Baltimore cruises to easy 35-7 lead.

James LeBeauby James LeBeau

Steelers vs. Ravens



What else is there to say after watching the defending AFC Champions, the Pittsburgh Steelers, get manhandled by their arch rivals, the Baltimore Ravens, to the tune of a 28 point smackdown? Platitudes like “it's only one game” and “there's always next week” just fail to offer any condolences after this epic a smothering.


This was about as bad a regular season loss as you can get for the Steelers and it really puts into question everything that we thought we knew about the Black and Gold. That aged vet defense that was supposed to thrive with the limited offseason because of the years they have played together…well, it was ripped and gashed worse that a virgin having sex for the first time in a Friday the 13th film. They looked so bad, so slow, so OLD that if you squinted enough, you could just about make out the Grim Reaper huddled over the shoulder of everyone on that side of the ball.


And don't get me started on the offense.


The O for the Steelers lives and dies with one man, 'Big' Ben Roethlisberger, and let me tell you, he did not look like an elite QB today.
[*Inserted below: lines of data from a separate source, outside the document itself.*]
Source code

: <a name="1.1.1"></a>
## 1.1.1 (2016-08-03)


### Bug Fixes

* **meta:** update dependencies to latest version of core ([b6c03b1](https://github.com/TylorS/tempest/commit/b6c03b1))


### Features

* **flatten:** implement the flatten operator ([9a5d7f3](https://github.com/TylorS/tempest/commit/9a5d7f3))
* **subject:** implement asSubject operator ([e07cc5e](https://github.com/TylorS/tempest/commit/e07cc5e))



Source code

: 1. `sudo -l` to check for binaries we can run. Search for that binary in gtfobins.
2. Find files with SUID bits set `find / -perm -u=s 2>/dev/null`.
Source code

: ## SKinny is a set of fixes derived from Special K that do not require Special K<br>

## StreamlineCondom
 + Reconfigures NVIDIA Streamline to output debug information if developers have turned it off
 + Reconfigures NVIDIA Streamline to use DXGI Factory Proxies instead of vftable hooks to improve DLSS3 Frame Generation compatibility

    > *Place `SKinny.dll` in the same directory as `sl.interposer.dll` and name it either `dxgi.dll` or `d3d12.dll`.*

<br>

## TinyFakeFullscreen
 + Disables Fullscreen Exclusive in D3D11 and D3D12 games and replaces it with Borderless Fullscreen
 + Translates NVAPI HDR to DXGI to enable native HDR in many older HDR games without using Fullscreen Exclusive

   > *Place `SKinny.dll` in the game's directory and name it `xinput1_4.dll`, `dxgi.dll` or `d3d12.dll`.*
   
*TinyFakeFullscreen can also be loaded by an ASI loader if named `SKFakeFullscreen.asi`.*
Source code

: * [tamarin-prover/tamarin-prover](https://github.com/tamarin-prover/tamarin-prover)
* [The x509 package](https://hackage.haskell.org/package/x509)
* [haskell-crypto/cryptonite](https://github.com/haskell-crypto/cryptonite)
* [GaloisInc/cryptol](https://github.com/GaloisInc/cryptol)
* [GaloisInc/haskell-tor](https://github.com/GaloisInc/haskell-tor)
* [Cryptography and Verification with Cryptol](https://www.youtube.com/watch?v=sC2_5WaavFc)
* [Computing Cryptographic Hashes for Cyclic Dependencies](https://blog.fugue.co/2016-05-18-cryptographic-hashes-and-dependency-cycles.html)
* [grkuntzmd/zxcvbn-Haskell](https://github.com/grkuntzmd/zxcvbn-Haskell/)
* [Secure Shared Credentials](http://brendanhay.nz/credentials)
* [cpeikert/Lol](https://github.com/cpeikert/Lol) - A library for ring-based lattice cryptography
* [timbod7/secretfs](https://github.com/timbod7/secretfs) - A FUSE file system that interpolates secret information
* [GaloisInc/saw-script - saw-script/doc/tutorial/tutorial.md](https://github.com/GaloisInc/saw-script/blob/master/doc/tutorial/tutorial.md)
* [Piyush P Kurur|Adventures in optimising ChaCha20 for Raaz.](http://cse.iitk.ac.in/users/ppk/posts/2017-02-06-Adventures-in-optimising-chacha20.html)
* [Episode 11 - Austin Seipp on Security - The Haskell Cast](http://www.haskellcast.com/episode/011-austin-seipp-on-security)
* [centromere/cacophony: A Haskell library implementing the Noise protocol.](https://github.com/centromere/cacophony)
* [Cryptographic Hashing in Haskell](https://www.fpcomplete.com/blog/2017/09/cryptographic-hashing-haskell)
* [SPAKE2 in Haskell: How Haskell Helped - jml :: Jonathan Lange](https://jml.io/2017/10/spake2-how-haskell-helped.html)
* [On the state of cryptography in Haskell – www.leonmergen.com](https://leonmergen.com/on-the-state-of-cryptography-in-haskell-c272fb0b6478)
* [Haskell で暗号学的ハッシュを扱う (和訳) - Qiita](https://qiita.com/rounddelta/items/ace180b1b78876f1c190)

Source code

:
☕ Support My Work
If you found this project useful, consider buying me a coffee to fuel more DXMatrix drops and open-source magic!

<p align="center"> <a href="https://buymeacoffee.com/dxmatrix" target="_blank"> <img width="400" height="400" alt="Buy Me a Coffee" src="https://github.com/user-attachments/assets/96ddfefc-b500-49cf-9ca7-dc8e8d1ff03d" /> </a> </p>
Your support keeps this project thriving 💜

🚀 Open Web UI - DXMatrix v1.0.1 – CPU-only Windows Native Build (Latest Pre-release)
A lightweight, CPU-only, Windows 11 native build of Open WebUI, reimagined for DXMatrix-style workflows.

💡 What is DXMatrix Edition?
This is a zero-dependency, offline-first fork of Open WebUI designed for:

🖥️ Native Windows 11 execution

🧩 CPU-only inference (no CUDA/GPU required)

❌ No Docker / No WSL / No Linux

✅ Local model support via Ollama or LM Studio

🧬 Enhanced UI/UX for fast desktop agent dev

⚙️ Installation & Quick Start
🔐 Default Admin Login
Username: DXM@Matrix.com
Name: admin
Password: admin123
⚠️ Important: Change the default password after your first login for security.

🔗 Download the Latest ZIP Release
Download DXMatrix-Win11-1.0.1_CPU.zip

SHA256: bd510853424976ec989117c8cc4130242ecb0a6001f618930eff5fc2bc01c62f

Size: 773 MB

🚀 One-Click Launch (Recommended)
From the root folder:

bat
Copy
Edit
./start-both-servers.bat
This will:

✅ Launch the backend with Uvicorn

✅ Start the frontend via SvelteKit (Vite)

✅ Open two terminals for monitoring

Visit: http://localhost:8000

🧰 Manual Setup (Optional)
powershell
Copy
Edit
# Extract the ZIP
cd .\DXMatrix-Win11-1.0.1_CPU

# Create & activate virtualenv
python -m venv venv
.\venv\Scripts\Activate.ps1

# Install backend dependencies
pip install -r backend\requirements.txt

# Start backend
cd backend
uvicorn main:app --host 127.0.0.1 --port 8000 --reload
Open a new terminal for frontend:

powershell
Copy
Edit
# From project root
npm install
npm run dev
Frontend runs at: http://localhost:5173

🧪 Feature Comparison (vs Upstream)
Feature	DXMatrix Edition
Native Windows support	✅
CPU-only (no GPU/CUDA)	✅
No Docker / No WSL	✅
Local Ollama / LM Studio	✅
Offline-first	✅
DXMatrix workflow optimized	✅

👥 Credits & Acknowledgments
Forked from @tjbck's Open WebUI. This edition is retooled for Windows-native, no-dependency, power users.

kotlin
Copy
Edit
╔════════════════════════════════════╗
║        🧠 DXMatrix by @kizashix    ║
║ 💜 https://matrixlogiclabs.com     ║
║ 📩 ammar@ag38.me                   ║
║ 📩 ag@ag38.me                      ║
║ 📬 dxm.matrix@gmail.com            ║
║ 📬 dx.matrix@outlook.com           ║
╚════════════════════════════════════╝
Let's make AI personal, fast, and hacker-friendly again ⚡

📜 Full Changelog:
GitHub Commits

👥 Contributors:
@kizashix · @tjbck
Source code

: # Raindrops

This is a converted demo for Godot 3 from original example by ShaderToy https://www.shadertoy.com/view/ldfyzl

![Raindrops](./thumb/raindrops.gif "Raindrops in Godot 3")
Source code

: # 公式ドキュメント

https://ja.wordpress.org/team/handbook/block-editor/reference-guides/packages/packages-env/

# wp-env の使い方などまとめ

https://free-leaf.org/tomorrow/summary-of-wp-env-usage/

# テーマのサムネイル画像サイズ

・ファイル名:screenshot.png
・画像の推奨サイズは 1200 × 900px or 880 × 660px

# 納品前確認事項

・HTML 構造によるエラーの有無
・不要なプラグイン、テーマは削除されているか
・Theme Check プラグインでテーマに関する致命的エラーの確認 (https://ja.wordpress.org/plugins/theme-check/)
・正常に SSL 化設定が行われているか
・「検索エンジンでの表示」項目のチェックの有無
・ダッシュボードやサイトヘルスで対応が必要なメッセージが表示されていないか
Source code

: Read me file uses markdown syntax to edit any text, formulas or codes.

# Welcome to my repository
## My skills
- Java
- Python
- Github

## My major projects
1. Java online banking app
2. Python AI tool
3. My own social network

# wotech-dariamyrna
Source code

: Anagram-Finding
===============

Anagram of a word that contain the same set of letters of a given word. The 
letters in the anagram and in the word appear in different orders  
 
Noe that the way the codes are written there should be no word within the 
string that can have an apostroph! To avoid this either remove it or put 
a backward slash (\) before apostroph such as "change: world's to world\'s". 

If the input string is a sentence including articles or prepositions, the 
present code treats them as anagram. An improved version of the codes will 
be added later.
His 3 interceptions easily could have been twice that and his decision making was so bad that following a co-ed into a bar bathroom would have been better judgment than some of his throws.


"I guess they were waiting for this one," Roethlisberger said. "It's not the way you want to start it for us, obviously (but) I'd rather this be a Week 1 loss than a Week 13, 14, 15 loss."


No, this was worse than just a week 1 loss for the Steelers, it was the red nuclear warning sign flashing. It was the Titanic captain shouting 'Iceberg!'. It was about as bad as it can get.


"We got beat into submission," linebacker James Farrior said.


One thing Steelers fans can hope for it that it's also a wake up call because as it stands after this crushing defeat, the only thing Terrible about them is their play.